Faulty generalizations reach a conclusion from weak premises. Unlike fallacies of relevance, in fallacies of defective induction, the premises are related to the conclusions yet only weakly buttress the conclusions. A faulty generalization is thus produced.
- Accident – an exception to a generalization is ignored.
- No true Scotsman – when a generalization is made true only when a counterexample is ruled out on shaky grounds.
- Cherry picking (suppressed evidence, incomplete evidence) – act of pointing at individual cases or data that seem to confirm a particular position, while ignoring a significant portion of related cases or data that may contradict that position.
- False analogy – an argument by analogy in which the analogy is poorly suited.
- Hasty generalization (fallacy of insufficient statistics, fallacy of insufficient sample, fallacy of the lonely fact, leaping to a conclusion, hasty induction, secundum quid, converse accident) – basing a broad conclusion on a small sample.
- Misleading vividness – involves describing an occurrence in vivid detail, even if it is an exceptional occurrence, to convince someone that it is a problem.
- Overwhelming exception – an accurate generalization that comes with qualifications which eliminate so many cases that what remains is much less impressive than the initial statement might have led one to assume.
- Pathetic fallacy – when an inanimate object is declared to have characteristics of animate objects.
- Thought-terminating cliché – a commonly used phrase, sometimes passing as folk wisdom, used to quell cognitive dissonance, conceal lack of thought-entertainment, move onto other topics etc. but in any case, end the debate with a cliche—not a point.
Red herring fallacies — argument given in response to another argument, which is irrelevant and draws attention away from subject of argument.

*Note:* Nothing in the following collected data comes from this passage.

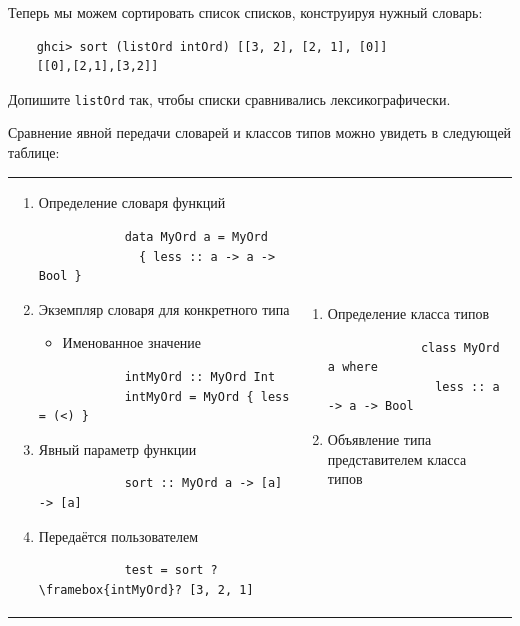 Теперь мы можем сортировать список списков, конструируя нужный словарь:
\begin{verbatim}
    ghci> sort (listOrd intOrd) [[3, 2], [2, 1], [0]]
    [[0],[2,1],[3,2]]
\end{verbatim}

\begin{task}
    Допишите \texttt{listOrd} так, чтобы списки сравнивались лексикографически.
\end{task}

Сравнение явной передачи словарей и классов типов можно увидеть в следующей таблице:

\begin{tabular}{p{8cm}p{8cm}}
    \begin{enumerate}
        \item Определение словаря функций
        \begin{verbatim}
            data MyOrd a = MyOrd
              { less :: a -> a -> Bool }
        \end{verbatim}
        \item Экземпляр словаря для конкретного типа
        \begin{itemize}
            \item Именованное значение
        \end{itemize}
        \begin{verbatim}
            intMyOrd :: MyOrd Int
            intMyOrd = MyOrd { less = (<) }
        \end{verbatim}
        \item Явный параметр функции
        \begin{verbatim}
            sort :: MyOrd a -> [a] -> [a]
        \end{verbatim}
        \item Передаётся пользователем
        \begin{verbatim}
            test = sort ?\framebox{intMyOrd}? [3, 2, 1]
        \end{verbatim}
    \end{enumerate}
    &
    \begin{enumerate}
        \item Определение класса типов
        \begin{verbatim}
             class MyOrd a where
               less :: a -> a -> Bool
        \end{verbatim}
        \item Объявление типа представителем класса типов

\end{enumerate}
\end{tabular}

See also irrelevant conclusion.
- Ad hominem – attacking the arguer instead of the argument.
- Poisoning the well – a type of ad hominem where adverse information about a target is presented with the intention of discrediting everything that the target person says
- Abusive fallacy – a subtype of “ad hominem” when it turns into name-calling rather than arguing about the originally proposed argument.
- Argumentum ad baculum (appeal to the stick, appeal to force, appeal to threat) – an argument made through coercion or threats of force to support position
- Argumentum ad populum (appeal to belief, appeal to the majority, appeal to the people) – where a proposition is claimed to be true or good solely because many people believe it to be so
- Appeal to equality – where an assertion is deemed true or false based on an assumed pretense of equality.

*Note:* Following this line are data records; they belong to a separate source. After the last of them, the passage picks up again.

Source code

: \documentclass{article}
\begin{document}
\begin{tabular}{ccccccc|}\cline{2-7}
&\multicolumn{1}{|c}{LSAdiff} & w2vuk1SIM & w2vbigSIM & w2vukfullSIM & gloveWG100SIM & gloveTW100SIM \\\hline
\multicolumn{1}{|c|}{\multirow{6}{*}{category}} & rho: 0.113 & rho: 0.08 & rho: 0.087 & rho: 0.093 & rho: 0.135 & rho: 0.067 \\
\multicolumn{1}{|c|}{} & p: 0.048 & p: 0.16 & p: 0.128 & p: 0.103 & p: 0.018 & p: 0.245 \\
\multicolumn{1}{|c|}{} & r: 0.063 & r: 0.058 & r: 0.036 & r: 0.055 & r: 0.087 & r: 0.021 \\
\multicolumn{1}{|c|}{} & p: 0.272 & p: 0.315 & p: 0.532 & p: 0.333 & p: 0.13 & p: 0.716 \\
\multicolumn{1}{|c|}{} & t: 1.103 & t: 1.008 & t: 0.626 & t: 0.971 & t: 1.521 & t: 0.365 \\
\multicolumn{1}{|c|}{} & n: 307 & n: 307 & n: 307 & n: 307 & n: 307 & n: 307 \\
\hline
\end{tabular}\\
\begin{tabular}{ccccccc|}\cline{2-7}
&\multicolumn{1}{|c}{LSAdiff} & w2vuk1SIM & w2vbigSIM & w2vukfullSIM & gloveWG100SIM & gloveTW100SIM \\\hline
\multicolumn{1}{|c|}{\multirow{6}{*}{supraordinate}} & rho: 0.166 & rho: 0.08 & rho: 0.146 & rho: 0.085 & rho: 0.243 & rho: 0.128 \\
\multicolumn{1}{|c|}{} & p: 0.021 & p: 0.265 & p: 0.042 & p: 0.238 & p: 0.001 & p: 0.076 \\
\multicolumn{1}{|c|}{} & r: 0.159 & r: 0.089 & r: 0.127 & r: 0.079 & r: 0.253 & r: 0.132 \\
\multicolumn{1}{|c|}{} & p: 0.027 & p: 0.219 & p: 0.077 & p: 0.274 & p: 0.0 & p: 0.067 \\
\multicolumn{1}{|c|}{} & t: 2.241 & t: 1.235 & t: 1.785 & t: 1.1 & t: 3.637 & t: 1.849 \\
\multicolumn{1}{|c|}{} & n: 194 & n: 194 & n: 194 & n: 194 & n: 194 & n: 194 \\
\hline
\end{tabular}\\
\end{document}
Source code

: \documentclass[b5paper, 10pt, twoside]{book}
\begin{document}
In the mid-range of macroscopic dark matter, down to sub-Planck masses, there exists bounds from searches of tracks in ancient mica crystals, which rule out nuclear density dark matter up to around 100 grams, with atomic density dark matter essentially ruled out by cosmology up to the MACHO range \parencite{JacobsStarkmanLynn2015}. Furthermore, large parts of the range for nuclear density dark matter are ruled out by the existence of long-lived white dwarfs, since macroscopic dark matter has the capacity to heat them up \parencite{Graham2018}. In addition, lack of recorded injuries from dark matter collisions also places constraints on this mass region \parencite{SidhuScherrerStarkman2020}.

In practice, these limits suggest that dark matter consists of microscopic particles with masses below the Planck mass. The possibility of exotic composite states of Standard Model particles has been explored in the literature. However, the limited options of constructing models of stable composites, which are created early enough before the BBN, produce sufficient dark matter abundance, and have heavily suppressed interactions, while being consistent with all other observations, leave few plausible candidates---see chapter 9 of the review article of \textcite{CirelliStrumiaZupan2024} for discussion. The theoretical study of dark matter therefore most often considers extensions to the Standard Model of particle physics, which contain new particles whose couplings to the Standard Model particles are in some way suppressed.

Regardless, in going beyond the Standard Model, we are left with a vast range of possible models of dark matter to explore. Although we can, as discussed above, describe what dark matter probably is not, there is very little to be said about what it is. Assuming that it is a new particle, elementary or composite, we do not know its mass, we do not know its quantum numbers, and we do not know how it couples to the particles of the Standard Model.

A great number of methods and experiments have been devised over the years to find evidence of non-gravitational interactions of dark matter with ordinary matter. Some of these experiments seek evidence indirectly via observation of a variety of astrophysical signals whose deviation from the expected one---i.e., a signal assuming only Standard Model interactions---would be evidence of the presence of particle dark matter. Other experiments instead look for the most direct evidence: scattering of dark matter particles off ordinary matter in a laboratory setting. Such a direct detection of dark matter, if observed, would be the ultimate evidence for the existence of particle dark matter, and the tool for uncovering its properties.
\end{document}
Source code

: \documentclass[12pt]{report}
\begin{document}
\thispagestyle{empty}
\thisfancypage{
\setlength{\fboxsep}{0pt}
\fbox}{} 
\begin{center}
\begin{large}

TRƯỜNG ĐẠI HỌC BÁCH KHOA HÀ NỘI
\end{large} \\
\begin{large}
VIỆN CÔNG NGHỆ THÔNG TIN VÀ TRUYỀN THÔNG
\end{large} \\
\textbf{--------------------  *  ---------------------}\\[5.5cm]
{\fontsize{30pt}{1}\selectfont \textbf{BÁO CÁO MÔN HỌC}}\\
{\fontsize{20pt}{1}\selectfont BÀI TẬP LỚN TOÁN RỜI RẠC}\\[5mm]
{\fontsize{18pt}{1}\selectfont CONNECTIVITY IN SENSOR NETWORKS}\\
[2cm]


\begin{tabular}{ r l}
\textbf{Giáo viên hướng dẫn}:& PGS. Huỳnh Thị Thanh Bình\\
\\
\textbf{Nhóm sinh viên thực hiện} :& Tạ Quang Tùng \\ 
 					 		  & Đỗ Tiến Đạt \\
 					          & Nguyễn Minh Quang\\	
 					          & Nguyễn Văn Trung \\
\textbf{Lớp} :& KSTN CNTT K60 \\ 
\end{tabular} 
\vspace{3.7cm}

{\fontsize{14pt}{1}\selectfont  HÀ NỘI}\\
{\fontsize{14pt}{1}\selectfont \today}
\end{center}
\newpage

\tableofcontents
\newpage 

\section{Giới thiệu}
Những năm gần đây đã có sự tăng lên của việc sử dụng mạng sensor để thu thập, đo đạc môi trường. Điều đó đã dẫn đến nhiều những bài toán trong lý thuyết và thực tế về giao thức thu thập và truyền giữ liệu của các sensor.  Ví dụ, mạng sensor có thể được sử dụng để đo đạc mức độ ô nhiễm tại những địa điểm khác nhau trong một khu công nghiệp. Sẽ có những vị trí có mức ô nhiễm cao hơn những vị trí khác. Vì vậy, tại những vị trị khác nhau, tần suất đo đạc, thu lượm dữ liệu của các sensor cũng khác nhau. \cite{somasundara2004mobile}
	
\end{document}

- Association fallacy (guilt by association) – arguing that because two things share a property they are the same
- Appeal to authority – where an assertion is deemed true because of the position or authority of the person asserting it.
- Appeal to accomplishment – where an assertion is deemed true or false based on the accomplishments of the proposer.

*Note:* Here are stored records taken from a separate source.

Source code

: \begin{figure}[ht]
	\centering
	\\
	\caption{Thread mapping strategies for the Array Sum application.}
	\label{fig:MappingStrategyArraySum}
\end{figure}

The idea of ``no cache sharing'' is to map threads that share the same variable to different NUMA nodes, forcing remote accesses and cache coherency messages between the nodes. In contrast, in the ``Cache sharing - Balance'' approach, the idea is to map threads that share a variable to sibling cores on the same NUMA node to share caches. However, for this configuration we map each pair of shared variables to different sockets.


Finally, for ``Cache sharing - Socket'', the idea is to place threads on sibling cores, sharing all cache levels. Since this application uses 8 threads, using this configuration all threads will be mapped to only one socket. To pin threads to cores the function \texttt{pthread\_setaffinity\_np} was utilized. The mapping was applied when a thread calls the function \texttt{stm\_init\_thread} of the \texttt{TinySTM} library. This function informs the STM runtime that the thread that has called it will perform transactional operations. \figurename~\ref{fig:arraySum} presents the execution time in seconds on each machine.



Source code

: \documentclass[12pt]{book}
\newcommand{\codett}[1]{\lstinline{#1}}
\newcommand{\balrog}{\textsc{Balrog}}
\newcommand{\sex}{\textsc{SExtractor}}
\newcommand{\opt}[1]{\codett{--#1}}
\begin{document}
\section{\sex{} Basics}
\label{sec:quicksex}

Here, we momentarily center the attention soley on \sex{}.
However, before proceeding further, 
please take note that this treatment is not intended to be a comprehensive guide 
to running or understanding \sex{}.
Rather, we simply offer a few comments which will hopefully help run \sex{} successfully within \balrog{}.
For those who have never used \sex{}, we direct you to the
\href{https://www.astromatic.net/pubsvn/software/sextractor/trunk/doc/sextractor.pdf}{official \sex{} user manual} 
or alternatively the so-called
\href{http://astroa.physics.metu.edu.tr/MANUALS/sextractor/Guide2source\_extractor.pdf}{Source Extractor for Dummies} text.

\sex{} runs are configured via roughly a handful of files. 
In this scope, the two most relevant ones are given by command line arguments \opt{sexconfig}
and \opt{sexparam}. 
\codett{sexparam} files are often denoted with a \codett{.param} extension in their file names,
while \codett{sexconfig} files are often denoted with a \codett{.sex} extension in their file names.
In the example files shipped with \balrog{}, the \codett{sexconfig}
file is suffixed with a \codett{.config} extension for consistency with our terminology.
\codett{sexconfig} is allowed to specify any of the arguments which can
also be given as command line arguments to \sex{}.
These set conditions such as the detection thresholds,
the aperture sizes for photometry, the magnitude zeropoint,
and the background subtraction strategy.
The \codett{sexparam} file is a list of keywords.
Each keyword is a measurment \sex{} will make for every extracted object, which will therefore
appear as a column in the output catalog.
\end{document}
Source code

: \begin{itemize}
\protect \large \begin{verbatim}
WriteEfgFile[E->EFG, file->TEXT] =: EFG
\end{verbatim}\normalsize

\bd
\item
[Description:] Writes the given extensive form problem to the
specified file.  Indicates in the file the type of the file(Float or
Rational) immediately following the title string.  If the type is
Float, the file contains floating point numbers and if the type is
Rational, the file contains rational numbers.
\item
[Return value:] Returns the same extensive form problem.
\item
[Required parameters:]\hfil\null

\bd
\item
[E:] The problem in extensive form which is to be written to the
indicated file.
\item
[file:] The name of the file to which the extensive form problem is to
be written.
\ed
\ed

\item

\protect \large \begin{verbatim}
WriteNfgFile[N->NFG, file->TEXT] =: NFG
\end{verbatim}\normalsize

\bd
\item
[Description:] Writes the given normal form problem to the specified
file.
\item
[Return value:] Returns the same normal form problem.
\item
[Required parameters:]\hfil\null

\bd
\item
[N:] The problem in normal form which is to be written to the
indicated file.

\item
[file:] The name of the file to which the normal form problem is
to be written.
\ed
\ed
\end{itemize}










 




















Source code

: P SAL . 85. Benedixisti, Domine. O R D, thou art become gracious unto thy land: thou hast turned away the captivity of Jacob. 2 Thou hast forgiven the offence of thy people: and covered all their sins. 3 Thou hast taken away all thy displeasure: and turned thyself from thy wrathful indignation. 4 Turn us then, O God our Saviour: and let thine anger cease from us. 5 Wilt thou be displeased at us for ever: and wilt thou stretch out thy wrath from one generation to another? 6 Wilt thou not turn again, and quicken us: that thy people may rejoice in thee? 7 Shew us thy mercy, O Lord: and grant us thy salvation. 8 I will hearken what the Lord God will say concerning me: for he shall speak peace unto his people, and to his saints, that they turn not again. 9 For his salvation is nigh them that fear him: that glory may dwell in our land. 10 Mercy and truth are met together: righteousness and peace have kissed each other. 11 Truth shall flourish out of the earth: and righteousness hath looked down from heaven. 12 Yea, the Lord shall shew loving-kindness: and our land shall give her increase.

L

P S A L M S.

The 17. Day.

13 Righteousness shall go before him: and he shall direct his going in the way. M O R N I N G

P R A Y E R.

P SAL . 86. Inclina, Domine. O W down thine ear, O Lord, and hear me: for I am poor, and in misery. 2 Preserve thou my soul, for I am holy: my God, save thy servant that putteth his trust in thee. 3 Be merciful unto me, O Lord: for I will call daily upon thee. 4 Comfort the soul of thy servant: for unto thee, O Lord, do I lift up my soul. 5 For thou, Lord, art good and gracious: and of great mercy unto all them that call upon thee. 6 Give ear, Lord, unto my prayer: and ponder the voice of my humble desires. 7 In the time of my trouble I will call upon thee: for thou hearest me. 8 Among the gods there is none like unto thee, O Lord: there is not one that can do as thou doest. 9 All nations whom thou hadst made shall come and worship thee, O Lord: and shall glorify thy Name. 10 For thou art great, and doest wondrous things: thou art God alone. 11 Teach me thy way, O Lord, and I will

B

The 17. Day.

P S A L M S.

- Appeal to consequences (argumentum ad consequentiam) – the conclusion is supported by a premise that asserts positive or negative consequences from some course of action in an attempt to distract from the initial discussion
- Appeal to emotion – where an argument is made due to the manipulation of emotions, rather than the use of valid reasoning
- Appeal to fear – a specific type of appeal to emotion where an argument is made by increasing fear and prejudice towards the opposing side
- Appeal to flattery – a specific type of appeal to emotion where an argument is made due to the use of flattery to gather support.
- Appeal to pity (argumentum ad misericordiam) – an argument attempts to induce pity to sway opponents
- Appeal to ridicule – an argument is made by presenting the opponent’s argument in a way that makes it appear ridiculous
- Appeal to spite – a specific type of appeal to emotion where an argument is made through exploiting people’s bitterness or spite towards an opposing party
- Wishful thinking – a specific type of appeal to emotion where a decision is made according to what might be pleasing to imagine, rather than according to evidence or reason.
- Appeal to motive – where a premise is dismissed by calling into question the motives of its proposer
- Appeal to novelty (argumentum ad novitam) – where a proposal is claimed to be superior or better solely because it is new or modern.
- Appeal to poverty (argumentum ad Lazarum) – supporting a conclusion because the arguer is poor (or refuting because the arguer is wealthy).
- Appeal to tradition (argumentum ad antiquitam) – a conclusion supported solely because it has long been held to be true.
- Appeal to wealth (argumentum ad crumenam) – supporting a conclusion because the arguer is wealthy (or refuting because the arguer is poor). (Sometimes taken together with the appeal to poverty as a general appeal to the arguer’s financial situation.)
- Argument from silence (argumentum ex silentio) – a conclusion based on silence or lack of contrary evidence
- Chronological snobbery – where a thesis is deemed incorrect because it was commonly held when something else, clearly false, was also commonly held
- Genetic fallacy – where a conclusion is suggested based solely on something or someone’s origin rather than its current meaning or context.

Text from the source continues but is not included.